Airbnb dominated by professional renters – DW – 08/04/2017

Renting a holiday apartment on Airbnb has become a lucrative and fast-growing business model – which the popular online platform is actively promoting, according to new research from German newspaper Süddeutsche Zeitung (SZ).

After analyzing a database of more than 37,000 Airbnb listings in the ten largest German cities, the newspaper – together with journalists from De Tijd in Belgium, Le Monde in France and Trouw in the Netherlands – discovered that there were approximately 1,290 landlords offering more than one apartment. in the country on Airbnb, a development that is driving up rental prices and emptying many downtown neighborhoods.

Around 58% of all listings on Airbnb in Germany are entire apartments or even apartment buildings, which means that professional landlords are indeed at the heart of Airbnb’s business. As for the offers of single beds in shared accommodation, they represent less than 2% of the ads on the site.

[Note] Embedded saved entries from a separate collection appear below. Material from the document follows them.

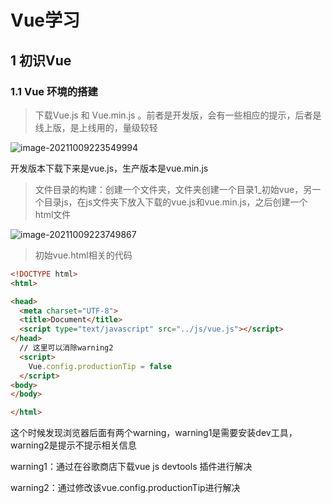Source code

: # Vue学习

## 1 初识Vue

### 1.1 Vue 环境的搭建

> 下载Vue.js 和 Vue.min.js 。前者是开发版，会有一些相应的提示，后者是线上版，是上线用的，量级较轻

![image-20211009223549994](C:\Users\12620\AppData\Roaming\Typora\typora-user-images\image-20211009223549994.png)

开发版本下载下来是vue.js，生产版本是vue.min.js

> 文件目录的构建：创建一个文件夹，文件夹创建一个目录1_初始vue，另一个目录js，在js文件夹下放入下载的vue.js和vue.min.js，之后创建一个html文件

![image-20211009223749867](https://gitee.com/meehom_liao/typera/raw/master/img/202110092237919.png)

> 初始vue.html相关的代码

```html
<!DOCTYPE html>
<html>

<head>
  <meta charset="UTF-8">
  <title>Document</title>
  <script type="text/javascript" src="../js/vue.js"></script>
</head>
  // 这里可以消除warning2
  <script>
    Vue.config.productionTip = false
  </script>
<body>
</body>

</html>
```

这个时候发现浏览器后面有两个warning，warning1是需要安装dev工具，warning2是提示不提示相关信息

warning1：通过在谷歌商店下载vue js devtools 插件进行解决

warning2：通过修改该vue.config.productionTip进行解决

Some rental companies, like Cologne-based Homerent Immobilien, make around 4.5 million euros ($4 million) in revenue using Airbnb as part of their business model. The newspaper also found that many of these companies disguise their offers with advertising suggesting they are made by individuals renting their own homes.

There are also start-ups in Germany that take over the management of your Airbnb property, posting the listing, providing keys to guests and cleaning it afterwards.

Remove apartments from the market

Building in Berlin
Berlin is experiencing a severe housing shortagePicture: picture-alliance/dpa/W. Steinberg

Even though Airbnb told SZ that its business model focuses on “home sharing”, the platform appears to be actively encouraging professionalization – with guidance, including stipulating fixed check-in times.

However, Airbnb denied the claims, telling DW: “This data is false and uses faulty methodology to draw false conclusions. Airbnb has always been a platform where different types of accommodations can be listed, including hotels. of charm and bed and breakfasts. the majority of guests are roommates, individuals who occasionally rent a room in their apartment or their entire house when they are on vacation, on a business trip or when they have to move between two cities.

Cologne has the highest rate of Airbnb listings, with 1,154 room nights per 100,000 residents, but Berlin has by far the highest number of Airbnb listings overall: 38,500, a figure that shows just how far along the platform is. came to dominate the sector: the whole of the German capital the tourism industry offers 139,000 beds per night.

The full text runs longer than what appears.